The findings of the present study highlight the mechanical sensitivity of human monocytes to skeletal tissue-associated loading conditions. Monocyte-derived macrophages have been previously shown to respond to mechanical strain in vitro, with an observed upregulation of MMP-1 and MMP-3 expression as well as the transcription factors c-fos and c-jun (55). Furthermore, Yang et al. highlighted a potential role of mechanical strain in the induction of monocyte to macrophage differentiation, mediated by upregulation of the monocyte differentiation-associated transcription factor PU.1 (55). In line with our findings, shear stress has also been shown to promote macrophage differentiation toward a pro-inflammatory M1-like phenotype in a model of atherosclerosis (56). Interestingly, extracellular physical cues resulting from surface stiffness have been reported to modulate TLR signaling by macrophages (57). However, whether these signaling pathways play a role in the responsiveness of monocytes and monocyte-derived macrophages to shear and compressive forces native to skeletal tissue requires further elucidation. This study has several limitations. Primary peripheral blood monocytes treated with LPS and IFN-γ or IL-4 were used as a model in vitro culture system to evaluate the effect of loading on M1 or M2-polarized cells, respectively. Investigation of the effect of mechanical loading on M1 and M2 pre-differentiated macrophages and a longer duration of study may be required to specifically examine the modulatory effect of mechanical loading on macrophage polarization state. Additionally, 2% agarose was used in this study as a cell-carrier system in our in vitro model to investigate the short-term response of human monocytes to skeletal tissue-associated mechanical stimuli. However, previous studies have highlighted an impact of different scaffold materials toward the cellular mechanical response (58). Therefore, further investigation may be required to determine whether monocyte interactions with different scaffold materials such as fibrin gels, as a more specific model of the wound healing phase of tissue repair, may determine their response to such mechanical stimuli. Furthermore, additional examination utilizing in vivo models of fracture healing is required to relate this observed induction of inflammatory mediators by mechanical loaded monocytes to skeletal tissue repair.

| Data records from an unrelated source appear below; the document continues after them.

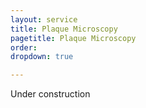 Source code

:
 ```yaml
---
layout: service
title: Plaque Microscopy
pagetitle: Plaque Microscopy
order:
dropdown: true

---
```


Under construction
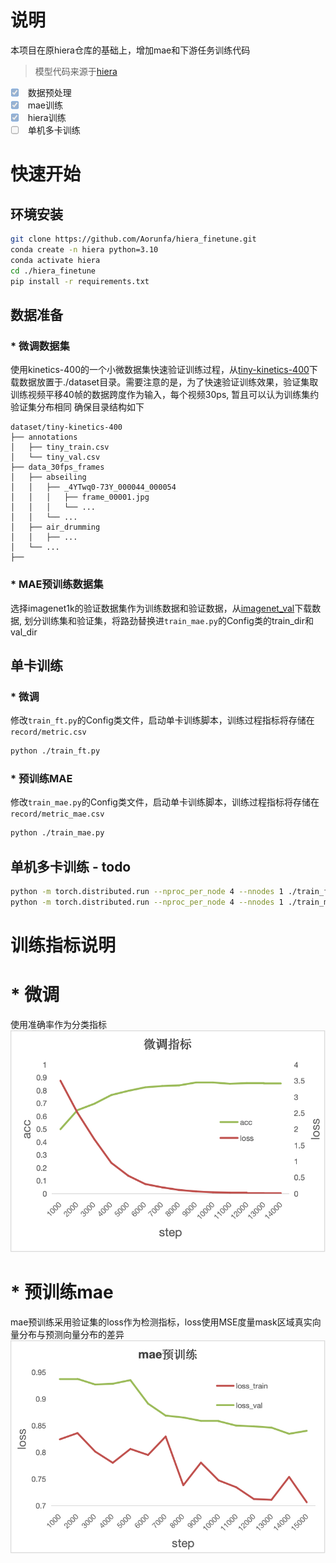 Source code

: # 说明
本项目在原hiera仓库的基础上，增加mae和下游任务训练代码
> 模型代码来源于[hiera](https://github.com/facebookresearch/hiera)
- [x] <input type="checkbox" disabled checked> 数据预处理
- [x] <input type="checkbox" disabled checked> mae训练
- [x] <input type="checkbox" disabled checked> hiera训练
- [ ] <input type="checkbox" disabled > 单机多卡训练

# 快速开始
## 环境安装
```bash
git clone https://github.com/Aorunfa/hiera_finetune.git
conda create -n hiera python=3.10
conda activate hiera
cd ./hiera_finetune
pip install -r requirements.txt
```

## 数据准备
### * 微调数据集
使用kinetics-400的一个小微数据集快速验证训练过程，从[tiny-kinetics-400](https://github.com/Tramac/tiny-kinetics-400)下载数据放置于./dataset目录。需要注意的是，为了快速验证训练效果，验证集取训练视频平移40帧的数据跨度作为输入，每个视频30ps, 暂且可以认为训练集约验证集分布相同
确保目录结构如下
```text
dataset/tiny-kinetics-400
├── annotations
│   ├── tiny_train.csv
│   └── tiny_val.csv
├── data_30fps_frames
│   ├── abseiling
│   │   ├── _4YTwq0-73Y_000044_000054
│   │   │   ├── frame_00001.jpg
│   │   │   └── ...
│   │   └── ...
│   ├── air_drumming
│   │   ├── ...
│   └── ...
├──
```
### * MAE预训练数据集
选择imagenet1k的验证数据集作为训练数据和验证数据，从[imagenet_val](https://modelscope.cn/datasets/tany0699/imagenet_val)下载数据, 划分训练集和验证集，将路劲替换进`train_mae.py`的Config类的train_dir和val_dir

## 单卡训练
### * 微调
修改`train_ft.py`的Config类文件，启动单卡训练脚本，训练过程指标将存储在`record/metric.csv`
```bash
python ./train_ft.py
```
### * 预训练MAE
修改`train_mae.py`的Config类文件，启动单卡训练脚本，训练过程指标将存储在`record/metric_mae.csv`
```bash
python ./train_mae.py
```

## 单机多卡训练 - todo
```bash
python -m torch.distributed.run --nproc_per_node 4 --nnodes 1 ./train_ft_dist.py
python -m torch.distributed.run --nproc_per_node 4 --nnodes 1 ./train_mae_dist.py
```

# 训练指标说明
# * 微调
使用准确率作为分类指标
![微调](doc/hiera_ft.png "微调指标")  

# * 预训练mae
mae预训练采用验证集的loss作为检测指标，loss使用MSE度量mask区域真实向量分布与预测向量分布的差异
![mae](doc/hiera_mae.png "mae指标")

In conclusion, the findings of the present study indicate that human monocytes are responsive to mechanical stimuli, with a modulatory effect of shear and compressive loading observed toward pro-inflammatory mediator production. An in depth understanding of the impact of skeletal tissue-associated mechanical loading on monocyte behavior and their subsequent influence on local cellular responses and tissue repair processes, may identify novel strategies to maximize inflammation-mediated repair mechanisms. Furthermore, the findings of this study may provide insights for the development of novel rehabilitation medicine strategies to improve therapeutic outcome for skeletal tissue repair.

Data Availability

The datasets generated for this study are available on request to the corresponding author.

Author Contributions

NF performed the experiments, processed samples, analyzed, and interpreted the data. UM processed samples and analyzed the data. MA supported in data analysis and interpretation. MS conceived and designed the study, and interpreted the data. NF, UM, MA, and MS drafted and critically revised the manuscript for important intellectual content. All authors have approved the final submitted manuscript.

Funding

This work was supported by the AO Foundation and the Swiss National Science Foundation (Grant no. 31003a_146375/1).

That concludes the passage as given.